• ASSIGNMENT
Pick out the lines below with "require" and list them.

Plain-text document sources
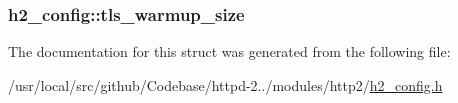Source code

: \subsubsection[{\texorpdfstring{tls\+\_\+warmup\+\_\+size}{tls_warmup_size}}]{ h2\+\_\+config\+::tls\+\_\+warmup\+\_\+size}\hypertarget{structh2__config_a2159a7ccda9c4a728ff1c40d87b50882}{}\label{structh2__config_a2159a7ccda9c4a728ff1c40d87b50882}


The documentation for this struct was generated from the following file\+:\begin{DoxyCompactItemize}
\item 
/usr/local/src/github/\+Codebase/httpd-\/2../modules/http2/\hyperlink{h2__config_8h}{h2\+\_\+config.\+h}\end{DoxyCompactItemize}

==

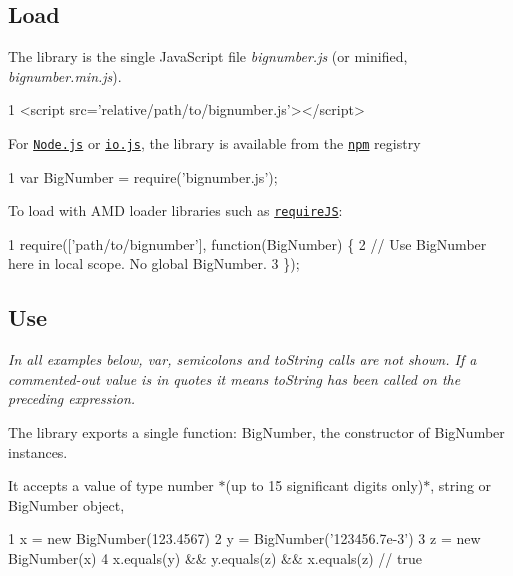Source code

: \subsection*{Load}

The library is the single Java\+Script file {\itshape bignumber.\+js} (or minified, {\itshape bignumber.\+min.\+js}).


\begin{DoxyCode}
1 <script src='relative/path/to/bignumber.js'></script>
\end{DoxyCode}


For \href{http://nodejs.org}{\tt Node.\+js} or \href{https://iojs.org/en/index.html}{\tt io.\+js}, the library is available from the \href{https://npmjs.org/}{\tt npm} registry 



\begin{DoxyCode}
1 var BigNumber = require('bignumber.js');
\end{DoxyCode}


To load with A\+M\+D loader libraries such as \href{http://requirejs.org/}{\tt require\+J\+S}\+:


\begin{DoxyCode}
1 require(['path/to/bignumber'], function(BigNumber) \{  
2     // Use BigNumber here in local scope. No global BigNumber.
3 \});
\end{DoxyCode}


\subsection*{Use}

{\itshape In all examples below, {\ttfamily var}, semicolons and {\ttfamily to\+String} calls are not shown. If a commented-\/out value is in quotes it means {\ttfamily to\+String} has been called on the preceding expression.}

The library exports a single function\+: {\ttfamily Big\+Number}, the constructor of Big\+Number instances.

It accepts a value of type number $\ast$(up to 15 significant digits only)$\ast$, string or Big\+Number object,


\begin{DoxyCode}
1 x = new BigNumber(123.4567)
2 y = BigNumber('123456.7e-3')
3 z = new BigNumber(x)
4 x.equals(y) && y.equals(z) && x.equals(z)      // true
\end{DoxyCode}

• WRITTEN SOLUTION
1 var BigNumber = require('bignumber.js');
To load with A\+M\+D loader libraries such as \href{http://requirejs.org/}{\tt require\+J\+S}\+:
1 require(['path/to/bignumber'], function(BigNumber) \{  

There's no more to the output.